▸ **Exercise objective**: What follows is a set of records; copy all of it exactly.

Collected data:
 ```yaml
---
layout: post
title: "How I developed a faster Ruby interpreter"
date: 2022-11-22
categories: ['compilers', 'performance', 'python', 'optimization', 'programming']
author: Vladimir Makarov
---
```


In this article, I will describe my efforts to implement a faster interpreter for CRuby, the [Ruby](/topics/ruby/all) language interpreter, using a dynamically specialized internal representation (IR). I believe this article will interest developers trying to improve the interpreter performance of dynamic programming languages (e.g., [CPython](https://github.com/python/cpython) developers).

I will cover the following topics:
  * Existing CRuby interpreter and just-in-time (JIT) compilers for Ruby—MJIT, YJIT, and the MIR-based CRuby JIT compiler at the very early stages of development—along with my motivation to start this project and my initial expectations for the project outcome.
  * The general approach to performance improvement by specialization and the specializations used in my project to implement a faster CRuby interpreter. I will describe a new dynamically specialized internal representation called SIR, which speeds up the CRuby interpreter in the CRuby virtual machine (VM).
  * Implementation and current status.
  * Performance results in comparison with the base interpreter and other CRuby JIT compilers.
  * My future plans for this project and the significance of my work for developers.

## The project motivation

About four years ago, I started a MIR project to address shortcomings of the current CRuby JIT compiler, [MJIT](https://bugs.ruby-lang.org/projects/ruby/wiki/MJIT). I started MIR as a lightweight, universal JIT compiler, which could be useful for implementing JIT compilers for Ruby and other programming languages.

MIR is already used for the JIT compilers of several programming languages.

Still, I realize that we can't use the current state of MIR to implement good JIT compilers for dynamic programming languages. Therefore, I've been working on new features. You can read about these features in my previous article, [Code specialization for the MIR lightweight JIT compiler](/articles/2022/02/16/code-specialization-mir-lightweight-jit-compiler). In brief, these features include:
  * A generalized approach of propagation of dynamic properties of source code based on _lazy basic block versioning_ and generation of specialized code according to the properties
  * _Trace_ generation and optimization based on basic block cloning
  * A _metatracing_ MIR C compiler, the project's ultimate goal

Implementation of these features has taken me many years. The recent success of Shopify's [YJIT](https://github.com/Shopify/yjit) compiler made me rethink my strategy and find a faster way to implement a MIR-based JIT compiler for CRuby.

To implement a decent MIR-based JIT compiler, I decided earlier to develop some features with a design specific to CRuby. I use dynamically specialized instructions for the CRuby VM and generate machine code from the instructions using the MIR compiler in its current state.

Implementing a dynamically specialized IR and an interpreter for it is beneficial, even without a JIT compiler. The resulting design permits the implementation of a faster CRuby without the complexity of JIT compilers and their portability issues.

▸ **Solution to this exercise**:
 ```yaml
---
layout: post
title: "How I developed a faster Ruby interpreter"
date: 2022-11-22
categories: ['compilers', 'performance', 'python', 'optimization', 'programming']
author: Vladimir Makarov
---
```


In this article, I will describe my efforts to implement a faster interpreter for CRuby, the [Ruby](/topics/ruby/all) language interpreter, using a dynamically specialized internal representation (IR). I believe this article will interest developers trying to improve the interpreter performance of dynamic programming languages (e.g., [CPython](https://github.com/python/cpython) developers).

I will cover the following topics:
  * Existing CRuby interpreter and just-in-time (JIT) compilers for Ruby—MJIT, YJIT, and the MIR-based CRuby JIT compiler at the very early stages of development—along with my motivation to start this project and my initial expectations for the project outcome.
  * The general approach to performance improvement by specialization and the specializations used in my project to implement a faster CRuby interpreter. I will describe a new dynamically specialized internal representation called SIR, which speeds up the CRuby interpreter in the CRuby virtual machine (VM).
  * Implementation and current status.
  * Performance results in comparison with the base interpreter and other CRuby JIT compilers.
  * My future plans for this project and the significance of my work for developers.

## The project motivation

About four years ago, I started a MIR project to address shortcomings of the current CRuby JIT compiler, [MJIT](https://bugs.ruby-lang.org/projects/ruby/wiki/MJIT). I started MIR as a lightweight, universal JIT compiler, which could be useful for implementing JIT compilers for Ruby and other programming languages.

MIR is already used for the JIT compilers of several programming languages.

Still, I realize that we can't use the current state of MIR to implement good JIT compilers for dynamic programming languages. Therefore, I've been working on new features. You can read about these features in my previous article, [Code specialization for the MIR lightweight JIT compiler](/articles/2022/02/16/code-specialization-mir-lightweight-jit-compiler). In brief, these features include:
  * A generalized approach of propagation of dynamic properties of source code based on _lazy basic block versioning_ and generation of specialized code according to the properties
  * _Trace_ generation and optimization based on basic block cloning
  * A _metatracing_ MIR C compiler, the project's ultimate goal

Implementation of these features has taken me many years. The recent success of Shopify's [YJIT](https://github.com/Shopify/yjit) compiler made me rethink my strategy and find a faster way to implement a MIR-based JIT compiler for CRuby.

To implement a decent MIR-based JIT compiler, I decided earlier to develop some features with a design specific to CRuby. I use dynamically specialized instructions for the CRuby VM and generate machine code from the instructions using the MIR compiler in its current state.

Implementing a dynamically specialized IR and an interpreter for it is beneficial, even without a JIT compiler. The resulting design permits the implementation of a faster CRuby without the complexity of JIT compilers and their portability issues.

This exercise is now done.